What you will do: Where a line in the records below includes "learning", pull that line out.

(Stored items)
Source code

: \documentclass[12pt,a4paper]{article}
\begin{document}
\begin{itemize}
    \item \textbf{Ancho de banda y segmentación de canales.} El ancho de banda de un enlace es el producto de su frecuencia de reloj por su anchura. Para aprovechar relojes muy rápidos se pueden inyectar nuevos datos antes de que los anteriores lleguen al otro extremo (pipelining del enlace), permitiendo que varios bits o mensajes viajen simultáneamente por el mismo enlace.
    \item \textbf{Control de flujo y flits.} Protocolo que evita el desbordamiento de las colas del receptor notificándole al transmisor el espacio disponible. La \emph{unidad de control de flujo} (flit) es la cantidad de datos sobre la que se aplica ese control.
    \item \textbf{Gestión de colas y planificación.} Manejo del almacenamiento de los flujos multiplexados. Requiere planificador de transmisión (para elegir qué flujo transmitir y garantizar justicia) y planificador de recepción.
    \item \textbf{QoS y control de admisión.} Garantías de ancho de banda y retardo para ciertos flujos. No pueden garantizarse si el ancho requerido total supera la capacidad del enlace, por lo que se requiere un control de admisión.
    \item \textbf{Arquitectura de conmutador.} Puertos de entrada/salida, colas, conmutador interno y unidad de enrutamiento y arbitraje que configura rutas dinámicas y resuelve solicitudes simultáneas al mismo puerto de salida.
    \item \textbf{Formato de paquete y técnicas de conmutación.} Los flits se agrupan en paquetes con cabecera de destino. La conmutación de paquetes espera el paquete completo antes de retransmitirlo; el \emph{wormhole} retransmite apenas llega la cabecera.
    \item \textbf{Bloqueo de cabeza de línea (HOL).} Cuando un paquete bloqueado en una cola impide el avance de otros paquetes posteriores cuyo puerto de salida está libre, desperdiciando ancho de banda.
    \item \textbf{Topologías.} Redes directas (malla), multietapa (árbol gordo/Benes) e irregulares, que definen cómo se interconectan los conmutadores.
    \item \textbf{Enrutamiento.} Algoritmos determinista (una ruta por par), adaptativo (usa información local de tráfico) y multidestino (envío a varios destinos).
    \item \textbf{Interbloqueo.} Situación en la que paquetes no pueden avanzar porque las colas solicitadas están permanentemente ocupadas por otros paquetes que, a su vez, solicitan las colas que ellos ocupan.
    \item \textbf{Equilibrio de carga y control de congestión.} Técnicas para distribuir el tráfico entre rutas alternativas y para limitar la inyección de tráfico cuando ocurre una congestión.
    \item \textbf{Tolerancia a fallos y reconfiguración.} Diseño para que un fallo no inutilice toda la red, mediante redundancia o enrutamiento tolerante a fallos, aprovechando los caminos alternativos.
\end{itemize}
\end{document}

* * *

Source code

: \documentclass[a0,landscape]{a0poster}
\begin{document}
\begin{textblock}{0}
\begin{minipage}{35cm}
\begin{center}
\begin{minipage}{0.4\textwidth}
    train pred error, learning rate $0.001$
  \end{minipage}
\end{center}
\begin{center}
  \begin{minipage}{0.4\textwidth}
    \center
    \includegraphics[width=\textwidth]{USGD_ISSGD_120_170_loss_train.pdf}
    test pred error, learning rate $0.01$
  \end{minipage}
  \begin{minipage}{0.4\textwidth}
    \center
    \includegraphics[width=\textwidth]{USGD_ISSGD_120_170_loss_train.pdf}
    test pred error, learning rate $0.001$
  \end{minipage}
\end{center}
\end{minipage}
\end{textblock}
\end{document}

...

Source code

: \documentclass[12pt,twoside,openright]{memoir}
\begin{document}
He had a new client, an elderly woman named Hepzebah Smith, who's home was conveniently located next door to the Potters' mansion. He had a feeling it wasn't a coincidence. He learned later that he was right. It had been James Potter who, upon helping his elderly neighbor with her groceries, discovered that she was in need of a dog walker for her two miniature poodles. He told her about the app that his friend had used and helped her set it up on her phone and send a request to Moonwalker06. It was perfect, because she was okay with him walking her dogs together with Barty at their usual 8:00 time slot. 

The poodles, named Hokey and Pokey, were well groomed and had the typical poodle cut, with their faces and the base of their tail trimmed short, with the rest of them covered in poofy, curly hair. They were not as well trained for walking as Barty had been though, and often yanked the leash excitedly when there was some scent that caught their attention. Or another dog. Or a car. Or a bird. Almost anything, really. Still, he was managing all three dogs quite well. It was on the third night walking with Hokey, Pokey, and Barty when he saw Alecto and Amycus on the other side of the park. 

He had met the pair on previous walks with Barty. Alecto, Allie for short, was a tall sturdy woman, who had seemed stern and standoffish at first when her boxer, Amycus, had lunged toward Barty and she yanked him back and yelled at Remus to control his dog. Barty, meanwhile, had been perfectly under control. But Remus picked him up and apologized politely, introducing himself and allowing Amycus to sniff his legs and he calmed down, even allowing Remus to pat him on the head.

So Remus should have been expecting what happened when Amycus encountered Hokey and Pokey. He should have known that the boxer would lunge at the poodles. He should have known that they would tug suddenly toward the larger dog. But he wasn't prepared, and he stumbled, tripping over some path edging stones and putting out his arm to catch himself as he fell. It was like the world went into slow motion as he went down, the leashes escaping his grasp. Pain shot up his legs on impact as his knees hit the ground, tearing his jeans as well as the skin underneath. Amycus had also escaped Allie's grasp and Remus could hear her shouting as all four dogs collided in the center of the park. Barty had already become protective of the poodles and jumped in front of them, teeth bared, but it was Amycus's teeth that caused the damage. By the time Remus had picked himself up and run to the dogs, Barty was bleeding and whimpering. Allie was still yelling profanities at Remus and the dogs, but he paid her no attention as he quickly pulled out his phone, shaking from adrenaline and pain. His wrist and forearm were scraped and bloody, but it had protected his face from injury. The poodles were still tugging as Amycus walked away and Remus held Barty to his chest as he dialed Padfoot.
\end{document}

Response to the exercise:
    train pred error, learning rate $0.001$
    test pred error, learning rate $0.01$
    test pred error, learning rate $0.001$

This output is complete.